**THE PROBLEM:**
Exactly as written, give back every record below.

________________________________________

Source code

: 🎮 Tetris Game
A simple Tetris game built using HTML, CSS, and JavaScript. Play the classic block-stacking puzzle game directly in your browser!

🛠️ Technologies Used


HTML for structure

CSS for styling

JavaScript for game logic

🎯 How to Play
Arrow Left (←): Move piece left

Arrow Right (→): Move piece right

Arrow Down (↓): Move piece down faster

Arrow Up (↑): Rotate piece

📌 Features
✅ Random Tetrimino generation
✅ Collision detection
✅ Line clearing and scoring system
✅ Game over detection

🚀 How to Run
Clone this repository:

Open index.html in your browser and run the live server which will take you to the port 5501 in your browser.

________________________________________

**EXERCISE ANSWER:**
Source code

: 🎮 Tetris Game
A simple Tetris game built using HTML, CSS, and JavaScript. Play the classic block-stacking puzzle game directly in your browser!

🛠️ Technologies Used


HTML for structure

CSS for styling

JavaScript for game logic

🎯 How to Play
Arrow Left (←): Move piece left

Arrow Right (→): Move piece right

Arrow Down (↓): Move piece down faster

Arrow Up (↑): Rotate piece

📌 Features
✅ Random Tetrimino generation
✅ Collision detection
✅ Line clearing and scoring system
✅ Game over detection

🚀 How to Run
Clone this repository:

Open index.html in your browser and run the live server which will take you to the port 5501 in your browser.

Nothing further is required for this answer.